Explore the 2013 BMW X1 Range


Man-made leather and climate airconditioning. Entry level sDrive variant comes standard with 17 inch alloys, cruise control with braking function (this means it doesn't increase speed going downhill), rear parking sensors, automatic lights and wipers, USB/AUX audio inputs with Bluetooth handsfree facility and a trip computer.

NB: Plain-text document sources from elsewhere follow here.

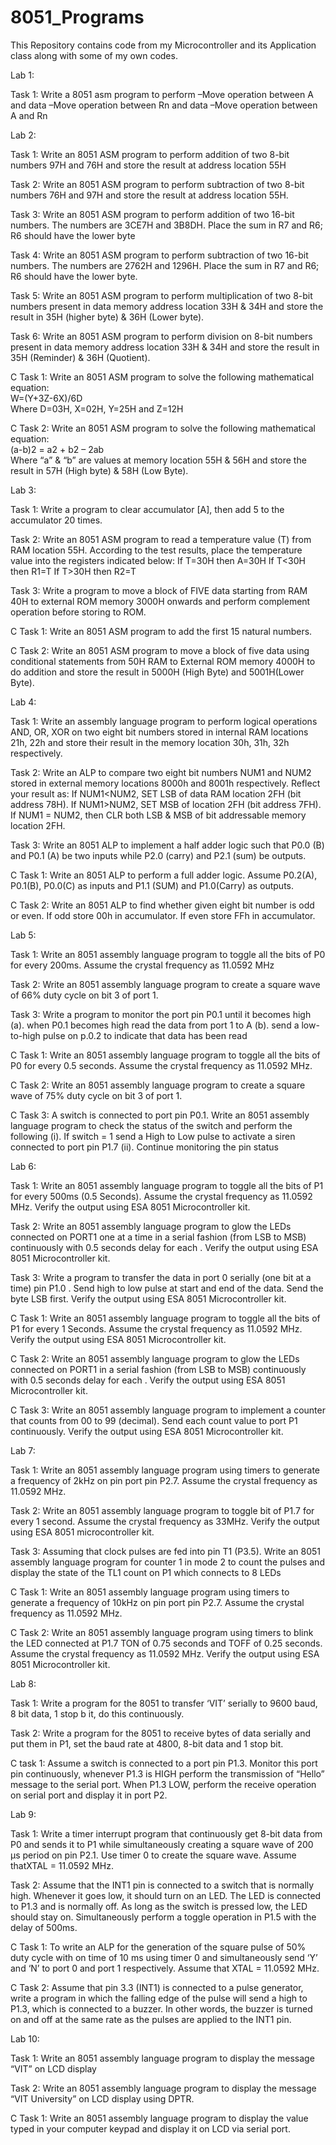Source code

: # 8051_Programs
This Repository contains code from my Microcontroller and its Application class along with some of my own codes.

Lab 1:


Task 1: Write a 8051 asm program to perform –Move operation between A and data –Move operation between Rn and data –Move operation between A and Rn 


Lab 2:


Task 1: Write an 8051 ASM program to perform addition of two 8-bit numbers 
97H and 76H and store the result at address location 55H 

Task 2: Write an 8051 ASM program to perform subtraction of two 8-bit numbers 
76H and 97H and store the result at address location 55H. 

Task 3: Write an 8051 ASM program to perform addition of two 16-bit numbers. 
The numbers are 3CE7H and 3B8DH. Place the sum in R7 and R6; R6 should have the lower byte 

Task 4: Write an 8051 ASM program to perform subtraction of two 16-bit numbers. The numbers are 2762H and 1296H. 
Place the sum in R7 and R6; R6 should have the lower byte. 

Task 5: Write an 8051 ASM program to perform multiplication of two 8-bit numbers present in data memory 
address location 33H & 34H and store the result in 35H (higher byte) & 36H (Lower byte). 

Task 6: Write an 8051 ASM program to perform division on 8-bit numbers present in data memory address location 33H & 34H and 
store the result in 35H (Reminder) & 36H (Quotient). 

C Task 1: Write an 8051 ASM program to solve the following mathematical equation:  
W=(Y+3Z-6X)/6D  
Where D=03H, X=02H, Y=25H and Z=12H 

C Task 2: Write an 8051 ASM program to solve the following mathematical equation:  
(a-b)2 = a2 + b2 – 2ab  
Where “a” & “b” are values at memory location 55H & 56H and store the result in 57H (High byte) & 58H (Low Byte). 


Lab 3:


Task 1: Write a program to clear accumulator [A], then add 5 to the accumulator 20 times. 

Task 2: Write an 8051 ASM program to read a temperature value (T) from RAM 
location 55H. According to the test results, place the temperature value into 
the registers indicated below: 
If T=30H then A=30H 
If T<30H then R1=T 
If T>30H then R2=T

Task 3: Write a program to move a block of FIVE data starting from RAM 
40H to external ROM memory 3000H onwards and perform complement operation before storing to ROM. 

C Task 1: Write an 8051 ASM program to add the first 15 natural numbers. 

C Task 2: Write an 8051 ASM program to move a block of five data using conditional statements from 50H RAM to External 
ROM memory 4000H to do addition and store the result in 5000H (High Byte) and 5001H(Lower Byte). 


Lab 4:


Task 1: Write an assembly language program to perform logical operations AND, OR, XOR on two eight bit numbers stored in internal 
RAM locations 21h, 22h and store their result in the memory location 30h, 31h, 32h respectively. 

Task 2: Write an ALP to compare two eight bit numbers NUM1 and NUM2 stored in external memory 
locations 8000h and 8001h respectively. Reflect your result as: 
If NUM1<NUM2, SET LSB of data RAM location 2FH (bit address 78H). 
If NUM1>NUM2, SET MSB of location 2FH (bit address 7FH). 
If NUM1 = NUM2, then CLR both LSB & MSB of bit addressable memory location 2FH. 

Task 3: Write an 8051 ALP to implement a half adder logic such that P0.0 (B) 
and P0.1 (A) be two inputs while P2.0 (carry) and P2.1 (sum) be outputs. 

C Task 1: Write an 8051 ALP to perform a full adder logic. 
Assume P0.2(A), P0.1(B), P0.0(C) as inputs and P1.1 (SUM) and P1.0(Carry) as outputs. 

C Task 2: Write an 8051 ALP to find whether given eight bit number is odd or even. 
If odd store 00h in accumulator. If even store FFh in accumulator.


Lab 5:


Task 1: Write an 8051 assembly language program to toggle all the bits of P0 for every 
200ms. Assume the crystal frequency as 11.0592 MHz

Task 2: Write an 8051 assembly language program to create a square wave of 66% duty cycle on bit 3 of port 1.

Task 3: Write a program to monitor the port pin P0.1 until it becomes high  
(a). when P0.1 becomes high read the data from port 1 to A 
(b). send a low-to-high pulse on p.0.2 to indicate that data has been read 

C Task 1: Write an 8051 assembly language program to toggle all the bits of P0 
for every 0.5 seconds. Assume the crystal frequency as 11.0592 MHz.

C Task 2: Write an 8051 assembly language program to create a square wave of 75% duty cycle on bit 3 of port 1.

C Task 3: A switch is connected to port pin P0.1. Write an 8051 assembly language program to check the status 
of the switch and perform the following 
(i). If switch = 1 send a High to Low pulse to activate a siren connected to port pin P1.7 
(ii). Continue monitoring the pin status 


Lab 6:


Task 1: Write an 8051 assembly language program to toggle all the bits of P1 for every 500ms (0.5 Seconds). 
Assume the crystal frequency as 11.0592 MHz. Verify the output using ESA 8051 Microcontroller kit.

Task 2: Write an 8051 assembly language program to glow the LEDs connected on PORT1 one at a time in a serial fashion (from LSB to MSB) 
continuously with 0.5 seconds delay for each . Verify the output using ESA 8051 Microcontroller kit.

Task 3: Write a program to transfer the data in port 0 serially (one bit at a time) pin P1.0 . Send 
high to low pulse at start and end of the data. Send the byte LSB first. Verify the output using ESA 8051 Microcontroller kit. 

C Task 1: Write an 8051 assembly language program to toggle all the bits of P1 for every 1 Seconds. 
Assume the crystal frequency as 11.0592 MHz. Verify the output using ESA 8051 Microcontroller kit.

C Task 2: Write an 8051 assembly language program to glow the LEDs connected on PORT1 in a serial fashion (from LSB to MSB) 
continuously with 0.5 seconds delay for each . Verify the output using ESA 8051 Microcontroller kit.

C Task 3: Write an 8051 assembly language program to implement a counter that counts from 00 to 99 (decimal). 
Send each count value to port P1 continuously. Verify the output using ESA 8051 Microcontroller kit. 


Lab 7: 


Task 1: Write an 8051 assembly language program using timers to generate a 
frequency of 2kHz on pin port pin P2.7. Assume the crystal frequency as 11.0592 MHz. 

Task 2: Write an 8051 assembly language program to toggle bit of P1.7 for every 1 second. 
Assume the crystal frequency as 33MHz. Verify the output using ESA 8051 microcontroller kit. 

Task 3: Assuming that clock pulses are fed into pin T1 (P3.5). Write an 8051 assembly language program for counter 1 
in mode 2 to count the pulses and display the state of the TL1 count on P1 which connects to 8 LEDs 

C Task 1: Write an 8051 assembly language program using timers to generate 
a frequency of 10kHz on pin port pin P2.7. Assume the crystal frequency as 11.0592 MHz.

C Task 2: Write an 8051 assembly language program using timers to blink the LED connected at P1.7 TON of 0.75 seconds and TOFF of 0.25 seconds. Assume the crystal frequency as 11.0592 MHz. Verify the output using ESA 8051 Microcontroller kit.


Lab 8:


Task 1: Write a program for the 8051 to transfer ‘VIT’ serially to 9600 baud, 8 bit data, 1 stop b it, do this continuously.

Task 2: Write a program for the 8051 to receive bytes of data serially 
and put them in P1, set the baud rate at 4800, 8-bit data and 1 stop bit.

C task 1: Assume a switch is connected to a port pin P1.3. Monitor this port pin continuously, whenever P1.3 is HIGH perform 
the transmission of “Hello” message to the serial port. 
When P1.3 LOW, perform the receive operation on serial port and display it in port P2. 


Lab 9:


Task 1: Write a timer interrupt program that continuously get 8-bit data from P0 and sends it to P1 
while simultaneously creating a square wave of 200 μs period on pin P2.1. Use timer 0 to create the square wave. 
Assume thatXTAL = 11.0592 MHz.

Task 2: Assume that the INT1 pin is connected to a switch that is normally high. 
Whenever it goes low, it should turn on an LED. The LED is connected to P1.3 and is normally off. 
As long as the switch is pressed low, 
the LED should stay on. Simultaneously perform a toggle operation in P1.5 with the delay of 500ms.

C Task 1: To write an ALP for the generation of the square pulse of 50% duty cycle with on time of 10 ms using timer 0 and 
simultaneously send ‘Y’ and ‘N’ to port 0 and port 1 respectively. Assume that XTAL = 11.0592 MHz.

C Task 2: Assume that pin 3.3 (INT1) is connected to a pulse generator, write a program in which the 
falling edge of the pulse will send a high to P1.3, which is connected to a buzzer. In other words, 
the buzzer is turned on and off at the same rate as the pulses are applied to the INT1 pin.


Lab 10:


Task 1: Write an 8051 assembly language program to display the message “VIT” on LCD display

Task 2: Write an 8051 assembly language program to display the message “VIT University” on LCD display using DPTR.

C Task 1: Write an 8051 assembly language program to display the value typed in your computer keypad and display it on LCD via serial port.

Misses out on music streaming abd a reversing camera.


Like its stablemate the 1 Series hatch, the BMW X1 sDrive18d is powered by a 2.0-litre diesel engine that delivers 105kW of power and 320Nm of torque and posts a respectable 9.6 seconds for the 0-100km/h dash. In manual form it delivers claimed fuel consumption of 4.9 litres/100km or with the automatic a slightly higher figure of 5.0 litres/100km.

sDrive variants such as this one denote two-wheel drive, in contrast to xDrive that is all-wheel drive. X1 models benefit from EfficientDynamics technology, coming standard with Brake Energy regeneration, Auto Stop-Start for both manual and the optional 8-speed automatic transmissions, ECO PRO mode and the Optimum Shift point indicator for the manual models.


Priced from $44,900, it's basically the SUV equivalent of the 1 Series hatch, with which it shares a platform and running gear. It's a higher riding, some would say better value proposition that will set you back an extra $1000.

We didn't like the design initially, but we've warmed to it since the mid-life update late last year that delivered sharper, better looking bus. The driver-focused cabin has also been enhanced with the addition of new, higher quality materials covering the centre console, new centre panel trim surrounds and new chrome trim elements.


Five stars. Fitted with six airbags and all the safety gear you'd expect including electronic stability control.


You get two cars in one here. Driven normally it's quite sporty, with strong throttle response and car-like handling. Put it into Eco Pro mode and the system winds back, set to stay in top gear as long as possible to reduce fuel consumption. The result is a sluggish feel and generally slower throttle response, but you can't argue with the fuel figures  the choice is yours.


The diesel is definitely the pick in terms of fuel economy and simply for the way it drives.